BEGIN
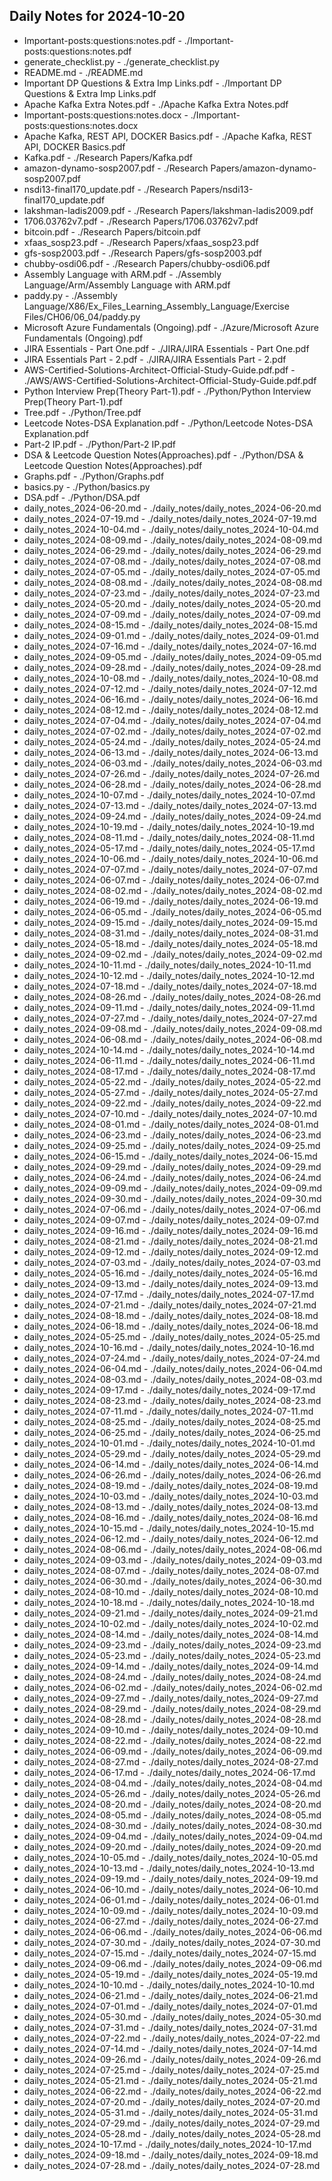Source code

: ## Daily Notes for 2024-10-20

- Important-posts:questions:notes.pdf - ./Important-posts:questions:notes.pdf
- generate_checklist.py - ./generate_checklist.py
- README.md - ./README.md
- Important DP Questions & Extra Imp Links.pdf - ./Important DP Questions & Extra Imp Links.pdf
- Apache Kafka Extra Notes.pdf - ./Apache Kafka Extra Notes.pdf
- Important-posts:questions:notes.docx - ./Important-posts:questions:notes.docx
- Apache Kafka, REST API, DOCKER Basics.pdf - ./Apache Kafka, REST API, DOCKER Basics.pdf
- Kafka.pdf - ./Research Papers/Kafka.pdf
- amazon-dynamo-sosp2007.pdf - ./Research Papers/amazon-dynamo-sosp2007.pdf
- nsdi13-final170_update.pdf - ./Research Papers/nsdi13-final170_update.pdf
- lakshman-ladis2009.pdf - ./Research Papers/lakshman-ladis2009.pdf
- 1706.03762v7.pdf - ./Research Papers/1706.03762v7.pdf
- bitcoin.pdf - ./Research Papers/bitcoin.pdf
- xfaas_sosp23.pdf - ./Research Papers/xfaas_sosp23.pdf
- gfs-sosp2003.pdf - ./Research Papers/gfs-sosp2003.pdf
- chubby-osdi06.pdf - ./Research Papers/chubby-osdi06.pdf
- Assembly Language with ARM.pdf - ./Assembly Language/Arm/Assembly Language with ARM.pdf
- paddy.py - ./Assembly Language/X86/Ex_Files_Learning_Assembly_Language/Exercise Files/CH06/06_04/paddy.py
- Microsoft Azure Fundamentals (Ongoing).pdf - ./Azure/Microsoft Azure Fundamentals (Ongoing).pdf
- JIRA Essentials - Part One.pdf - ./JIRA/JIRA Essentials - Part One.pdf
- JIRA Essentials Part - 2.pdf - ./JIRA/JIRA Essentials Part - 2.pdf
- AWS-Certified-Solutions-Architect-Official-Study-Guide.pdf.pdf - ./AWS/AWS-Certified-Solutions-Architect-Official-Study-Guide.pdf.pdf
- Python Interview Prep(Theory Part-1).pdf - ./Python/Python Interview Prep(Theory Part-1).pdf
- Tree.pdf - ./Python/Tree.pdf
- Leetcode Notes-DSA Explanation.pdf - ./Python/Leetcode Notes-DSA Explanation.pdf
- Part-2 IP.pdf - ./Python/Part-2 IP.pdf
- DSA & Leetcode Question Notes(Approaches).pdf - ./Python/DSA & Leetcode Question Notes(Approaches).pdf
- Graphs.pdf - ./Python/Graphs.pdf
- basics.py - ./Python/basics.py
- DSA.pdf - ./Python/DSA.pdf
- daily_notes_2024-06-20.md - ./daily_notes/daily_notes_2024-06-20.md
- daily_notes_2024-07-19.md - ./daily_notes/daily_notes_2024-07-19.md
- daily_notes_2024-10-04.md - ./daily_notes/daily_notes_2024-10-04.md
- daily_notes_2024-08-09.md - ./daily_notes/daily_notes_2024-08-09.md
- daily_notes_2024-06-29.md - ./daily_notes/daily_notes_2024-06-29.md
- daily_notes_2024-07-08.md - ./daily_notes/daily_notes_2024-07-08.md
- daily_notes_2024-07-05.md - ./daily_notes/daily_notes_2024-07-05.md
- daily_notes_2024-08-08.md - ./daily_notes/daily_notes_2024-08-08.md
- daily_notes_2024-07-23.md - ./daily_notes/daily_notes_2024-07-23.md
- daily_notes_2024-05-20.md - ./daily_notes/daily_notes_2024-05-20.md
- daily_notes_2024-07-09.md - ./daily_notes/daily_notes_2024-07-09.md
- daily_notes_2024-08-15.md - ./daily_notes/daily_notes_2024-08-15.md
- daily_notes_2024-09-01.md - ./daily_notes/daily_notes_2024-09-01.md
- daily_notes_2024-07-16.md - ./daily_notes/daily_notes_2024-07-16.md
- daily_notes_2024-09-05.md - ./daily_notes/daily_notes_2024-09-05.md
- daily_notes_2024-09-28.md - ./daily_notes/daily_notes_2024-09-28.md
- daily_notes_2024-10-08.md - ./daily_notes/daily_notes_2024-10-08.md
- daily_notes_2024-07-12.md - ./daily_notes/daily_notes_2024-07-12.md
- daily_notes_2024-06-16.md - ./daily_notes/daily_notes_2024-06-16.md
- daily_notes_2024-08-12.md - ./daily_notes/daily_notes_2024-08-12.md
- daily_notes_2024-07-04.md - ./daily_notes/daily_notes_2024-07-04.md
- daily_notes_2024-07-02.md - ./daily_notes/daily_notes_2024-07-02.md
- daily_notes_2024-05-24.md - ./daily_notes/daily_notes_2024-05-24.md
- daily_notes_2024-06-13.md - ./daily_notes/daily_notes_2024-06-13.md
- daily_notes_2024-06-03.md - ./daily_notes/daily_notes_2024-06-03.md
- daily_notes_2024-07-26.md - ./daily_notes/daily_notes_2024-07-26.md
- daily_notes_2024-06-28.md - ./daily_notes/daily_notes_2024-06-28.md
- daily_notes_2024-10-07.md - ./daily_notes/daily_notes_2024-10-07.md
- daily_notes_2024-07-13.md - ./daily_notes/daily_notes_2024-07-13.md
- daily_notes_2024-09-24.md - ./daily_notes/daily_notes_2024-09-24.md
- daily_notes_2024-10-19.md - ./daily_notes/daily_notes_2024-10-19.md
- daily_notes_2024-08-11.md - ./daily_notes/daily_notes_2024-08-11.md
- daily_notes_2024-05-17.md - ./daily_notes/daily_notes_2024-05-17.md
- daily_notes_2024-10-06.md - ./daily_notes/daily_notes_2024-10-06.md
- daily_notes_2024-07-07.md - ./daily_notes/daily_notes_2024-07-07.md
- daily_notes_2024-06-07.md - ./daily_notes/daily_notes_2024-06-07.md
- daily_notes_2024-08-02.md - ./daily_notes/daily_notes_2024-08-02.md
- daily_notes_2024-06-19.md - ./daily_notes/daily_notes_2024-06-19.md
- daily_notes_2024-06-05.md - ./daily_notes/daily_notes_2024-06-05.md
- daily_notes_2024-09-15.md - ./daily_notes/daily_notes_2024-09-15.md
- daily_notes_2024-08-31.md - ./daily_notes/daily_notes_2024-08-31.md
- daily_notes_2024-05-18.md - ./daily_notes/daily_notes_2024-05-18.md
- daily_notes_2024-09-02.md - ./daily_notes/daily_notes_2024-09-02.md
- daily_notes_2024-10-11.md - ./daily_notes/daily_notes_2024-10-11.md
- daily_notes_2024-10-12.md - ./daily_notes/daily_notes_2024-10-12.md
- daily_notes_2024-07-18.md - ./daily_notes/daily_notes_2024-07-18.md
- daily_notes_2024-08-26.md - ./daily_notes/daily_notes_2024-08-26.md
- daily_notes_2024-09-11.md - ./daily_notes/daily_notes_2024-09-11.md
- daily_notes_2024-07-27.md - ./daily_notes/daily_notes_2024-07-27.md
- daily_notes_2024-09-08.md - ./daily_notes/daily_notes_2024-09-08.md
- daily_notes_2024-06-08.md - ./daily_notes/daily_notes_2024-06-08.md
- daily_notes_2024-10-14.md - ./daily_notes/daily_notes_2024-10-14.md
- daily_notes_2024-06-11.md - ./daily_notes/daily_notes_2024-06-11.md
- daily_notes_2024-08-17.md - ./daily_notes/daily_notes_2024-08-17.md
- daily_notes_2024-05-22.md - ./daily_notes/daily_notes_2024-05-22.md
- daily_notes_2024-05-27.md - ./daily_notes/daily_notes_2024-05-27.md
- daily_notes_2024-09-22.md - ./daily_notes/daily_notes_2024-09-22.md
- daily_notes_2024-07-10.md - ./daily_notes/daily_notes_2024-07-10.md
- daily_notes_2024-08-01.md - ./daily_notes/daily_notes_2024-08-01.md
- daily_notes_2024-06-23.md - ./daily_notes/daily_notes_2024-06-23.md
- daily_notes_2024-09-25.md - ./daily_notes/daily_notes_2024-09-25.md
- daily_notes_2024-06-15.md - ./daily_notes/daily_notes_2024-06-15.md
- daily_notes_2024-09-29.md - ./daily_notes/daily_notes_2024-09-29.md
- daily_notes_2024-06-24.md - ./daily_notes/daily_notes_2024-06-24.md
- daily_notes_2024-09-09.md - ./daily_notes/daily_notes_2024-09-09.md
- daily_notes_2024-09-30.md - ./daily_notes/daily_notes_2024-09-30.md
- daily_notes_2024-07-06.md - ./daily_notes/daily_notes_2024-07-06.md
- daily_notes_2024-09-07.md - ./daily_notes/daily_notes_2024-09-07.md
- daily_notes_2024-09-16.md - ./daily_notes/daily_notes_2024-09-16.md
- daily_notes_2024-08-21.md - ./daily_notes/daily_notes_2024-08-21.md
- daily_notes_2024-09-12.md - ./daily_notes/daily_notes_2024-09-12.md
- daily_notes_2024-07-03.md - ./daily_notes/daily_notes_2024-07-03.md
- daily_notes_2024-05-16.md - ./daily_notes/daily_notes_2024-05-16.md
- daily_notes_2024-09-13.md - ./daily_notes/daily_notes_2024-09-13.md
- daily_notes_2024-07-17.md - ./daily_notes/daily_notes_2024-07-17.md
- daily_notes_2024-07-21.md - ./daily_notes/daily_notes_2024-07-21.md
- daily_notes_2024-08-18.md - ./daily_notes/daily_notes_2024-08-18.md
- daily_notes_2024-06-18.md - ./daily_notes/daily_notes_2024-06-18.md
- daily_notes_2024-05-25.md - ./daily_notes/daily_notes_2024-05-25.md
- daily_notes_2024-10-16.md - ./daily_notes/daily_notes_2024-10-16.md
- daily_notes_2024-07-24.md - ./daily_notes/daily_notes_2024-07-24.md
- daily_notes_2024-06-04.md - ./daily_notes/daily_notes_2024-06-04.md
- daily_notes_2024-08-03.md - ./daily_notes/daily_notes_2024-08-03.md
- daily_notes_2024-09-17.md - ./daily_notes/daily_notes_2024-09-17.md
- daily_notes_2024-08-23.md - ./daily_notes/daily_notes_2024-08-23.md
- daily_notes_2024-07-11.md - ./daily_notes/daily_notes_2024-07-11.md
- daily_notes_2024-08-25.md - ./daily_notes/daily_notes_2024-08-25.md
- daily_notes_2024-06-25.md - ./daily_notes/daily_notes_2024-06-25.md
- daily_notes_2024-10-01.md - ./daily_notes/daily_notes_2024-10-01.md
- daily_notes_2024-05-29.md - ./daily_notes/daily_notes_2024-05-29.md
- daily_notes_2024-06-14.md - ./daily_notes/daily_notes_2024-06-14.md
- daily_notes_2024-06-26.md - ./daily_notes/daily_notes_2024-06-26.md
- daily_notes_2024-08-19.md - ./daily_notes/daily_notes_2024-08-19.md
- daily_notes_2024-10-03.md - ./daily_notes/daily_notes_2024-10-03.md
- daily_notes_2024-08-13.md - ./daily_notes/daily_notes_2024-08-13.md
- daily_notes_2024-08-16.md - ./daily_notes/daily_notes_2024-08-16.md
- daily_notes_2024-10-15.md - ./daily_notes/daily_notes_2024-10-15.md
- daily_notes_2024-06-12.md - ./daily_notes/daily_notes_2024-06-12.md
- daily_notes_2024-08-06.md - ./daily_notes/daily_notes_2024-08-06.md
- daily_notes_2024-09-03.md - ./daily_notes/daily_notes_2024-09-03.md
- daily_notes_2024-08-07.md - ./daily_notes/daily_notes_2024-08-07.md
- daily_notes_2024-06-30.md - ./daily_notes/daily_notes_2024-06-30.md
- daily_notes_2024-08-10.md - ./daily_notes/daily_notes_2024-08-10.md
- daily_notes_2024-10-18.md - ./daily_notes/daily_notes_2024-10-18.md
- daily_notes_2024-09-21.md - ./daily_notes/daily_notes_2024-09-21.md
- daily_notes_2024-10-02.md - ./daily_notes/daily_notes_2024-10-02.md
- daily_notes_2024-08-14.md - ./daily_notes/daily_notes_2024-08-14.md
- daily_notes_2024-09-23.md - ./daily_notes/daily_notes_2024-09-23.md
- daily_notes_2024-05-23.md - ./daily_notes/daily_notes_2024-05-23.md
- daily_notes_2024-09-14.md - ./daily_notes/daily_notes_2024-09-14.md
- daily_notes_2024-08-24.md - ./daily_notes/daily_notes_2024-08-24.md
- daily_notes_2024-06-02.md - ./daily_notes/daily_notes_2024-06-02.md
- daily_notes_2024-09-27.md - ./daily_notes/daily_notes_2024-09-27.md
- daily_notes_2024-08-29.md - ./daily_notes/daily_notes_2024-08-29.md
- daily_notes_2024-08-28.md - ./daily_notes/daily_notes_2024-08-28.md
- daily_notes_2024-09-10.md - ./daily_notes/daily_notes_2024-09-10.md
- daily_notes_2024-08-22.md - ./daily_notes/daily_notes_2024-08-22.md
- daily_notes_2024-06-09.md - ./daily_notes/daily_notes_2024-06-09.md
- daily_notes_2024-08-27.md - ./daily_notes/daily_notes_2024-08-27.md
- daily_notes_2024-06-17.md - ./daily_notes/daily_notes_2024-06-17.md
- daily_notes_2024-08-04.md - ./daily_notes/daily_notes_2024-08-04.md
- daily_notes_2024-05-26.md - ./daily_notes/daily_notes_2024-05-26.md
- daily_notes_2024-08-20.md - ./daily_notes/daily_notes_2024-08-20.md
- daily_notes_2024-08-05.md - ./daily_notes/daily_notes_2024-08-05.md
- daily_notes_2024-08-30.md - ./daily_notes/daily_notes_2024-08-30.md
- daily_notes_2024-09-04.md - ./daily_notes/daily_notes_2024-09-04.md
- daily_notes_2024-09-20.md - ./daily_notes/daily_notes_2024-09-20.md
- daily_notes_2024-10-05.md - ./daily_notes/daily_notes_2024-10-05.md
- daily_notes_2024-10-13.md - ./daily_notes/daily_notes_2024-10-13.md
- daily_notes_2024-09-19.md - ./daily_notes/daily_notes_2024-09-19.md
- daily_notes_2024-06-10.md - ./daily_notes/daily_notes_2024-06-10.md
- daily_notes_2024-06-01.md - ./daily_notes/daily_notes_2024-06-01.md
- daily_notes_2024-10-09.md - ./daily_notes/daily_notes_2024-10-09.md
- daily_notes_2024-06-27.md - ./daily_notes/daily_notes_2024-06-27.md
- daily_notes_2024-06-06.md - ./daily_notes/daily_notes_2024-06-06.md
- daily_notes_2024-07-30.md - ./daily_notes/daily_notes_2024-07-30.md
- daily_notes_2024-07-15.md - ./daily_notes/daily_notes_2024-07-15.md
- daily_notes_2024-09-06.md - ./daily_notes/daily_notes_2024-09-06.md
- daily_notes_2024-05-19.md - ./daily_notes/daily_notes_2024-05-19.md
- daily_notes_2024-10-10.md - ./daily_notes/daily_notes_2024-10-10.md
- daily_notes_2024-06-21.md - ./daily_notes/daily_notes_2024-06-21.md
- daily_notes_2024-07-01.md - ./daily_notes/daily_notes_2024-07-01.md
- daily_notes_2024-05-30.md - ./daily_notes/daily_notes_2024-05-30.md
- daily_notes_2024-07-31.md - ./daily_notes/daily_notes_2024-07-31.md
- daily_notes_2024-07-22.md - ./daily_notes/daily_notes_2024-07-22.md
- daily_notes_2024-07-14.md - ./daily_notes/daily_notes_2024-07-14.md
- daily_notes_2024-09-26.md - ./daily_notes/daily_notes_2024-09-26.md
- daily_notes_2024-07-25.md - ./daily_notes/daily_notes_2024-07-25.md
- daily_notes_2024-05-21.md - ./daily_notes/daily_notes_2024-05-21.md
- daily_notes_2024-06-22.md - ./daily_notes/daily_notes_2024-06-22.md
- daily_notes_2024-07-20.md - ./daily_notes/daily_notes_2024-07-20.md
- daily_notes_2024-05-31.md - ./daily_notes/daily_notes_2024-05-31.md
- daily_notes_2024-07-29.md - ./daily_notes/daily_notes_2024-07-29.md
- daily_notes_2024-05-28.md - ./daily_notes/daily_notes_2024-05-28.md
- daily_notes_2024-10-17.md - ./daily_notes/daily_notes_2024-10-17.md
- daily_notes_2024-09-18.md - ./daily_notes/daily_notes_2024-09-18.md
- daily_notes_2024-07-28.md - ./daily_notes/daily_notes_2024-07-28.md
END
WHAT THIS TASK INVOLVES> Quote, exactly and only, the lines from the first line of the data above through the line containing "- Assembly Language". The pictures do not belong in it.

REPLY>
Source code

: ## Daily Notes for 2024-10-20

- Important-posts:questions:notes.pdf - ./Important-posts:questions:notes.pdf
- generate_checklist.py - ./generate_checklist.py
- README.md - ./README.md
- Important DP Questions & Extra Imp Links.pdf - ./Important DP Questions & Extra Imp Links.pdf
- Apache Kafka Extra Notes.pdf - ./Apache Kafka Extra Notes.pdf
- Important-posts:questions:notes.docx - ./Important-posts:questions:notes.docx
- Apache Kafka, REST API, DOCKER Basics.pdf - ./Apache Kafka, REST API, DOCKER Basics.pdf
- Kafka.pdf - ./Research Papers/Kafka.pdf
- amazon-dynamo-sosp2007.pdf - ./Research Papers/amazon-dynamo-sosp2007.pdf
- nsdi13-final170_update.pdf - ./Research Papers/nsdi13-final170_update.pdf
- lakshman-ladis2009.pdf - ./Research Papers/lakshman-ladis2009.pdf
- 1706.03762v7.pdf - ./Research Papers/1706.03762v7.pdf
- bitcoin.pdf - ./Research Papers/bitcoin.pdf
- xfaas_sosp23.pdf - ./Research Papers/xfaas_sosp23.pdf
- gfs-sosp2003.pdf - ./Research Papers/gfs-sosp2003.pdf
- chubby-osdi06.pdf - ./Research Papers/chubby-osdi06.pdf
- Assembly Language with ARM.pdf - ./Assembly Language/Arm/Assembly Language with ARM.pdf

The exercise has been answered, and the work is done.